- Breed: Quarter Horse
- Discipline: Racing
- Sire: imported Beduino (TB)
- Grandsire: imported Romany Royal (TB)
- Dam: A Classy Chick
- Maternal grandsire: Chicks Deck
- Sex: Stallion
- Foaled: 1984
- Country: United States
- Color: Gray
- Breeder: Joe Muniz and John Bobenrieth
- Owner: Muniz and Bobenrieth

Record
- 14 starts: 7-2-1 SI-104

Earnings
- $412,099.00

Major wins
- Bay Meadows Futurity (G1)

Honors
- American Quarter Horse Hall of Fame

= Chicks Beduino =

Quarter Horse racehorse and sire

Chicks Beduino (1984–2003) as of the end of 2006 was second on the all-time list of leading Quarter Horse sires by races won by his offspring, and third on the all-time list of racing money earned by his offspring.
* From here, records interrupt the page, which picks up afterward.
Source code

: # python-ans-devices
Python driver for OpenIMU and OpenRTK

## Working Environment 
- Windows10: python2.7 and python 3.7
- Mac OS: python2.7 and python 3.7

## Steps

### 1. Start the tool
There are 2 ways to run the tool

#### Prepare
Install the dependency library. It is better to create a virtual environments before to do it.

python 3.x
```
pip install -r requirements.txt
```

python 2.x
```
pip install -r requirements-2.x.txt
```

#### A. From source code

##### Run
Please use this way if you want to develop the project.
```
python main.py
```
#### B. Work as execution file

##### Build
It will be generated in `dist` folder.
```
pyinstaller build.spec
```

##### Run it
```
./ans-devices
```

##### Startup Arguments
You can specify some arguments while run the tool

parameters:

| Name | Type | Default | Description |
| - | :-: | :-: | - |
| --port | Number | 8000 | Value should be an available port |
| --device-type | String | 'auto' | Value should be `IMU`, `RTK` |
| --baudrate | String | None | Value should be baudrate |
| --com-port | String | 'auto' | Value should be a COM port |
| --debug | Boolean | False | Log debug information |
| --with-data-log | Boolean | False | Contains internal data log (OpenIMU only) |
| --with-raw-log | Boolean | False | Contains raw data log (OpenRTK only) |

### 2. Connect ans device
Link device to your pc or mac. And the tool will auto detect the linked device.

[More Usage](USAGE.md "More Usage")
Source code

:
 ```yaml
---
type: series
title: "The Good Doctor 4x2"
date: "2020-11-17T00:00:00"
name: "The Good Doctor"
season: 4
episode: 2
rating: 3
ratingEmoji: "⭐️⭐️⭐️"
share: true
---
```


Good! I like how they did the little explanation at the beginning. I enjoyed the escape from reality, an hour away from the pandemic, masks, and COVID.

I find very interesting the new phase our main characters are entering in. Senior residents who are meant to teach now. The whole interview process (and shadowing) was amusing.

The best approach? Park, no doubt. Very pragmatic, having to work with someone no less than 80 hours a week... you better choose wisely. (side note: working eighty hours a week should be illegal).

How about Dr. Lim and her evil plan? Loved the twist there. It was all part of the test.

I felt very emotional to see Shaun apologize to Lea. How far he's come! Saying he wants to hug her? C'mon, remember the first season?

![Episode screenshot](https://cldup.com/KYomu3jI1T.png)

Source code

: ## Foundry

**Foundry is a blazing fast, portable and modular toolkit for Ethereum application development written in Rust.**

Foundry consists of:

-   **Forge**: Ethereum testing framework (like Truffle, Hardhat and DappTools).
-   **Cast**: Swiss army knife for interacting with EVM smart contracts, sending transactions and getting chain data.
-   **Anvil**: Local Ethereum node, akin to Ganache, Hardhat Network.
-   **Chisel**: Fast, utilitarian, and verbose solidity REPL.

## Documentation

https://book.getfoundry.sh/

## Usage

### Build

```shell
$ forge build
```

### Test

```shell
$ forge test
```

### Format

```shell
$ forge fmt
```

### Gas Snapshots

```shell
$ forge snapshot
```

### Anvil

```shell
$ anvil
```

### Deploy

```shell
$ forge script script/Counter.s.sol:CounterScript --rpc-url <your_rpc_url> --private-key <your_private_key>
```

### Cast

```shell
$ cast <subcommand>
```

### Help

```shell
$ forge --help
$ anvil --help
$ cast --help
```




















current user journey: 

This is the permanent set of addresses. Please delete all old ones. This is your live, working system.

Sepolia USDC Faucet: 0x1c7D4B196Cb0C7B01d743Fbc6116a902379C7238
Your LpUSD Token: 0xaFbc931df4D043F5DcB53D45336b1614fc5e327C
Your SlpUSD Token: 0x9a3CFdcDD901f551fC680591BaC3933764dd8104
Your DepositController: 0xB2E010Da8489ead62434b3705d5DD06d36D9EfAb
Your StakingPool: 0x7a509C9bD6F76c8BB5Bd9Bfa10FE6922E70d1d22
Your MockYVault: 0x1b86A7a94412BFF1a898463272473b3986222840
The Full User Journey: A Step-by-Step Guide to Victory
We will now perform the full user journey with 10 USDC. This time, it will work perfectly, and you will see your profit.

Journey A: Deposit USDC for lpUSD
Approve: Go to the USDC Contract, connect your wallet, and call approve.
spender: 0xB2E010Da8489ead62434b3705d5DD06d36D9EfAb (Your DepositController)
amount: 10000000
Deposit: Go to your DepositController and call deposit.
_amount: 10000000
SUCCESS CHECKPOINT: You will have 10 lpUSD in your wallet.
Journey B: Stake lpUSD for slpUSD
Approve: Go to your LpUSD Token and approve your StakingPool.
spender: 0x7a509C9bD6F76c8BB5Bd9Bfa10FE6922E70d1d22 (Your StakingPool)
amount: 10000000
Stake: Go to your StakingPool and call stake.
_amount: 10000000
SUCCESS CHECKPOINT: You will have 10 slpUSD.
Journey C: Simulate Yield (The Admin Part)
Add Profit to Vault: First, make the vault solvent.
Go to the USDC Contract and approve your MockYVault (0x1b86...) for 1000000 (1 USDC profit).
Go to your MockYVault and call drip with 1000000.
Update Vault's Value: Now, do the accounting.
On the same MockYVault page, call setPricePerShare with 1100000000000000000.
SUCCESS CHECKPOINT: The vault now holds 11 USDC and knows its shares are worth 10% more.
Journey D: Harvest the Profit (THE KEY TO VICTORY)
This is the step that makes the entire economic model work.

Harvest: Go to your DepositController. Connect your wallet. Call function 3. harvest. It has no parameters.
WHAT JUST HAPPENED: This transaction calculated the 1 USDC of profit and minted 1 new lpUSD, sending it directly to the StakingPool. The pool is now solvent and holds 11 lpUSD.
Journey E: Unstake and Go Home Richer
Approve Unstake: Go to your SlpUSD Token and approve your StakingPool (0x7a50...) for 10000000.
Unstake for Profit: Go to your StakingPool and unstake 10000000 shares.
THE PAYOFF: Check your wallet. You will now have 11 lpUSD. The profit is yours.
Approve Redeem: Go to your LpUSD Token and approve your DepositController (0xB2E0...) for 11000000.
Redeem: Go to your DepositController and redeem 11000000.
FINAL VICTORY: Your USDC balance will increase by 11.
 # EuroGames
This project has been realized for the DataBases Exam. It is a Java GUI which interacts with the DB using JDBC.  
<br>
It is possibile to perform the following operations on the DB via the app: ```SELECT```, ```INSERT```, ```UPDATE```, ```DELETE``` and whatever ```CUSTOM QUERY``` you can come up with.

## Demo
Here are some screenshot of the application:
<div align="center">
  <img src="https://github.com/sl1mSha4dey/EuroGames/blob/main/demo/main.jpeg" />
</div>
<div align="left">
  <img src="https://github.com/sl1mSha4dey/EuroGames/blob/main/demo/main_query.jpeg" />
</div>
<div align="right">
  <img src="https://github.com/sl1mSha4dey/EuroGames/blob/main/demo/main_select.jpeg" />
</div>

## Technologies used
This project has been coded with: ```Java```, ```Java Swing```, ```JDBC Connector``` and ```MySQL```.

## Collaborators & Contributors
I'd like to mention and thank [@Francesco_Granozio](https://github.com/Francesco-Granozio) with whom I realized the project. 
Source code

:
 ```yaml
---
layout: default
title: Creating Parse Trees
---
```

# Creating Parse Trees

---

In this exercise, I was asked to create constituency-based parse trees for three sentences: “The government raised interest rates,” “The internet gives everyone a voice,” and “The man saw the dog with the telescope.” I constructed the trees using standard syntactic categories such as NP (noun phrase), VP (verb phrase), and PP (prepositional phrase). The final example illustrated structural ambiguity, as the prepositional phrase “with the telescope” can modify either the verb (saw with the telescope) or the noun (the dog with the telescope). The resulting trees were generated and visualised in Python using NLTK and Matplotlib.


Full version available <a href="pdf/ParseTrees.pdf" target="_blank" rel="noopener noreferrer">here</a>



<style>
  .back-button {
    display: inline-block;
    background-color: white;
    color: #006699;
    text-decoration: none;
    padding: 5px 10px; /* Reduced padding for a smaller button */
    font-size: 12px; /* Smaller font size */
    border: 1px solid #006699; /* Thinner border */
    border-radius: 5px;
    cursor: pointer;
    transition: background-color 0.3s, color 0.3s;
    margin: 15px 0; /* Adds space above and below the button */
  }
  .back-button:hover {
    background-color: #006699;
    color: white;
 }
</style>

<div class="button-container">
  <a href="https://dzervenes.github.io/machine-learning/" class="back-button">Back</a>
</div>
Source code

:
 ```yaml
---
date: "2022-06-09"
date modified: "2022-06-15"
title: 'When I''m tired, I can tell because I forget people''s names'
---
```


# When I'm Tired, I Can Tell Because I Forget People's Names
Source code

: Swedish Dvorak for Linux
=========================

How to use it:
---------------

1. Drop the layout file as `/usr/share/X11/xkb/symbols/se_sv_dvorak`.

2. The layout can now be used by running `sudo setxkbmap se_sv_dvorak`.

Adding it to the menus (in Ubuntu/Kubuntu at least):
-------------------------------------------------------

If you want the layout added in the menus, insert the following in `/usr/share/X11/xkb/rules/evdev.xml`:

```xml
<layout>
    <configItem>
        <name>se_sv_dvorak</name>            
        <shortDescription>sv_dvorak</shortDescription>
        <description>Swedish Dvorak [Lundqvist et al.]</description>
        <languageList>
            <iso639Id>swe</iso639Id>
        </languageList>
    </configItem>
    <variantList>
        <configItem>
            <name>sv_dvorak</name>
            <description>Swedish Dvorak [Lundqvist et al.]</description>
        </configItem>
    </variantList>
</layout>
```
He has sired one World Champion Quarter Running Horse – Whosleavingwho, as well as other champion horses including Separatist, Chicks First Policy, Corona Chick, This Snow is Royal, Artesias Special Chic, The Prize, Country Chics Man and Evening Snow. He died in 2003 from kidney failure.

Chicks Beduino was inducted into the AQHA Hall of Fame in 2007.